_Task prompt:_ Each line of the records that holds "Setup" should be shown in full.

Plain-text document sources

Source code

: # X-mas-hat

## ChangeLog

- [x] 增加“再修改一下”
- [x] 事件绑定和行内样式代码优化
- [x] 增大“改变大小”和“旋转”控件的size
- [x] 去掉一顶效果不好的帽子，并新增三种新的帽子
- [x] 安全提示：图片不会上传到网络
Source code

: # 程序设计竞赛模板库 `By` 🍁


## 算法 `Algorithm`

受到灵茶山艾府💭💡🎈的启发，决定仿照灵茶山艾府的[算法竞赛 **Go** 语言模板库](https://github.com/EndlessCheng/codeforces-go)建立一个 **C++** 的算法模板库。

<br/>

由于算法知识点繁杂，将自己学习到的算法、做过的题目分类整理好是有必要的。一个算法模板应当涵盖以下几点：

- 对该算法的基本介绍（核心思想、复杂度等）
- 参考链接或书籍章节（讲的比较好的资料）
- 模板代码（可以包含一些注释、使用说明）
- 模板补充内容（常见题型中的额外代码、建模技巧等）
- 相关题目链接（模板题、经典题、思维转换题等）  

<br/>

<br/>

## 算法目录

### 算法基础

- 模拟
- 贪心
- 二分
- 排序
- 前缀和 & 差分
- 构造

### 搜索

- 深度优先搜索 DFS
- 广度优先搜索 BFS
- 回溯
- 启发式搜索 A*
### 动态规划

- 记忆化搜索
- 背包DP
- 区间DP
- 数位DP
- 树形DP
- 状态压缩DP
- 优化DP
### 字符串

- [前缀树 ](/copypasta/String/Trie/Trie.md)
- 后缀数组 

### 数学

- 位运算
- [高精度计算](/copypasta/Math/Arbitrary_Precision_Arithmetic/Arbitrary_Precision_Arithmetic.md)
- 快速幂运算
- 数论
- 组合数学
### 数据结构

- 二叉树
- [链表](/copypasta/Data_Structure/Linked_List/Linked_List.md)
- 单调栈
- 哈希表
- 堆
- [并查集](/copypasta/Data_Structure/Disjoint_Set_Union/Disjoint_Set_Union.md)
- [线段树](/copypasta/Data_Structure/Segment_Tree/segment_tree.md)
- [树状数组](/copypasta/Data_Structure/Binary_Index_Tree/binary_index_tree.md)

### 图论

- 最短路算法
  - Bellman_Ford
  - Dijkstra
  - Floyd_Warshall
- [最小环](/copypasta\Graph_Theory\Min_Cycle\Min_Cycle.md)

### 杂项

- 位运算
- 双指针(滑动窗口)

---

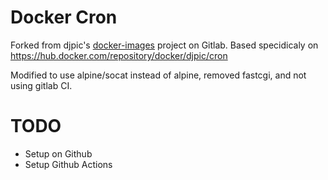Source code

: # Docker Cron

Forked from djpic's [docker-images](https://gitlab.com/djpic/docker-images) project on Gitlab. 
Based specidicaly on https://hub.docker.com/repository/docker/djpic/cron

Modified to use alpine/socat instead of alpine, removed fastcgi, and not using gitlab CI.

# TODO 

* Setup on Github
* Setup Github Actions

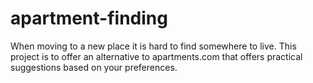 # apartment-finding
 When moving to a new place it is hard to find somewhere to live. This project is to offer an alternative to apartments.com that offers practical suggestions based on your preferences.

_Answer for the task:_
* Setup on Github
* Setup Github Actions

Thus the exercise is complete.